Now I hear similar stories from the entirely-blue-collar workers we try to serve. You take a job at the local mega-mart, working maybe 30 hours a week. After a couple of years, your hours get cut, then cut again. Meanwhile, the company continues hiring, bringing in new staff, then setting them on the same cyce of underemployment. Frantic to make something of a living, people decide that what they need is to get retrained, in order to take another minimum-wage job they've heard will provide them with full-time employment. People are trying to switch to the "good jobs" without ever leaving town, which is a big mistake because there ARE no good jobs in town. I know--I got the last good one.

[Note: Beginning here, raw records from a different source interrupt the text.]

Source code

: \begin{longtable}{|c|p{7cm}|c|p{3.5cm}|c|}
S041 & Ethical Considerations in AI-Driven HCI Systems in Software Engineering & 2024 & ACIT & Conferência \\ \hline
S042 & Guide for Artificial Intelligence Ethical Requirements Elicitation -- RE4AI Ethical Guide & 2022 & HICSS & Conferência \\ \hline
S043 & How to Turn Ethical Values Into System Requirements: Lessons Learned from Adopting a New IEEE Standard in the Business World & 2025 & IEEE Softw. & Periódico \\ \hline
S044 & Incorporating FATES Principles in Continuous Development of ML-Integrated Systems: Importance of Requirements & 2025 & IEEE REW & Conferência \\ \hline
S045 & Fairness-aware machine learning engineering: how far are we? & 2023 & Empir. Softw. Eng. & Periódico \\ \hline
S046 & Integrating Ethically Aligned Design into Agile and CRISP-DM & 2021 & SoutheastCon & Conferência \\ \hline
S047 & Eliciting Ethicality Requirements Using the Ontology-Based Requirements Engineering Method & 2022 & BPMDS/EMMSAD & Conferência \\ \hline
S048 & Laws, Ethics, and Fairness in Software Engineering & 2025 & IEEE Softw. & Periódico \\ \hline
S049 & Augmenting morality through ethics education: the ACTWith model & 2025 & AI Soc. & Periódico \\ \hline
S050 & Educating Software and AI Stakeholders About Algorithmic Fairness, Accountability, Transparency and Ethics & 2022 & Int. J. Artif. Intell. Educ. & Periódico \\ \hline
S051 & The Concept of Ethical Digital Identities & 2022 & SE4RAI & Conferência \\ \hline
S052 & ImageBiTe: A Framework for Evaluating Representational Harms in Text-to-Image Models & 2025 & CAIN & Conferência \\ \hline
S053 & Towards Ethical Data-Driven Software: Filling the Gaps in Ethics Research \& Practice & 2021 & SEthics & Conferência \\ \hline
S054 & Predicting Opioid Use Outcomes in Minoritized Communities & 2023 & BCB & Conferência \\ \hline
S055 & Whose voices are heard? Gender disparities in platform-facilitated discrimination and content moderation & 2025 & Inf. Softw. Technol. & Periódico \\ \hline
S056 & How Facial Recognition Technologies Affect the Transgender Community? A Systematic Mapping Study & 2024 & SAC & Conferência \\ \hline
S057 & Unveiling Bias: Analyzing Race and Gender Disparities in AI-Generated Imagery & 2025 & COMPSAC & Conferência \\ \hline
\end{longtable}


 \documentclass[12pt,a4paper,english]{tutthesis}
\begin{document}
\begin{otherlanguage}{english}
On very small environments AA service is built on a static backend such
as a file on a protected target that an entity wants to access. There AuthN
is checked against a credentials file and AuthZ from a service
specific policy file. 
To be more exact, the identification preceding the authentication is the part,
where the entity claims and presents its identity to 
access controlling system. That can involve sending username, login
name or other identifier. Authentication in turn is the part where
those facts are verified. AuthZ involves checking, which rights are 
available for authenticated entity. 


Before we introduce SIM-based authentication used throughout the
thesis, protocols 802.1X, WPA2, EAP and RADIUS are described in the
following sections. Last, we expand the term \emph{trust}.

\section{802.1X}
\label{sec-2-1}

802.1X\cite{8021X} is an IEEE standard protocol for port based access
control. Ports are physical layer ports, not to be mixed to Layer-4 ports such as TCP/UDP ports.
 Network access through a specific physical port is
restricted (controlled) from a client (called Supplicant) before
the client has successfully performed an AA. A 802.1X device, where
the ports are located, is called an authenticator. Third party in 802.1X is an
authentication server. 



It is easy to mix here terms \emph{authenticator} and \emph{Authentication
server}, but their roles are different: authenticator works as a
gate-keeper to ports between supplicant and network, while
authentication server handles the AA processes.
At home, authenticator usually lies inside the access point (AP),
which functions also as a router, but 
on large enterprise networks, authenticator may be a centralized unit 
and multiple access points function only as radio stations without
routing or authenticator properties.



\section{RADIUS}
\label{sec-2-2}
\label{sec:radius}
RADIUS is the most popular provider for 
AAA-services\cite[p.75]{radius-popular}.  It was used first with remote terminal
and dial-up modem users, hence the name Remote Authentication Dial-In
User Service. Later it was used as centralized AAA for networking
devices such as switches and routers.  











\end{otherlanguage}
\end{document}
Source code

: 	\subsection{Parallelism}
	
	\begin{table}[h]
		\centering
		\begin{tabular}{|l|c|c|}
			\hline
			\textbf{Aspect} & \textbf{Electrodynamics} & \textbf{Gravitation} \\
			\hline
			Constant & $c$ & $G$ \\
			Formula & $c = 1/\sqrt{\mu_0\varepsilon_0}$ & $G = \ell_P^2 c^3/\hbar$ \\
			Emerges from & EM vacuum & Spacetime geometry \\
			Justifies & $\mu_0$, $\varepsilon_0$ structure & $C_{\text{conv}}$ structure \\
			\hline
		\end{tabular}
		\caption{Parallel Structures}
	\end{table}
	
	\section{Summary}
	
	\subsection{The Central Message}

People blame themselves for being undereducated, but the fact is that most of the available jobs are geared to the undereducated. On the flip side are people who refuse to drive the 40 miles to the nearest bigger town where they might actually be able to get full-time work. They cite gas prices as being prohibitive. I ask them, "Did you do the math?" They say "No." I say, "I really think you should."
Part of the problem is the workforce is uneducated: many of them can't calculate the potential costs and benefits of working 45 minutes from home. They think in black and white, and believe what they're told, which makes them easy prey for companies who don't give a damn if their employees can make the rent or not. They fall victim to weak unions, lazy politicos and usurious employers.
The real problem as I see it, is the employers. They're so concerned with the bottom line, they are driving people from the town. They're so unconcerned with any ethical view of how one should treat employees, they are perfectly capable of cheating them, over and over again, one generation after the next. And because there seems to be no other choice, the workforce lets it happen again and again.
I wonder what would happen if every working person belonged not to a trade union, but to one single working person's union. A group of people who refused to take any job unless a contract stated a certain number of hours would be worked each week, for a certain wage and benefits.
Who wouldn't allow their friends and neighbours to be taken advantage of in the workplace. Who would walk out on unsafe workplaces and bad managers and companies that pay dividends to stockholders by ruining the lives of their employees.
Who, as a group would boycott the grocery store until hiring policies changed. Who would carpool to the next bigger town to find jobs there, sharing gas money and the long, boring drive.
I wonder when the people who actually do the work will also reap the rewards of their labour. I wonder what I can do to help them get what they need.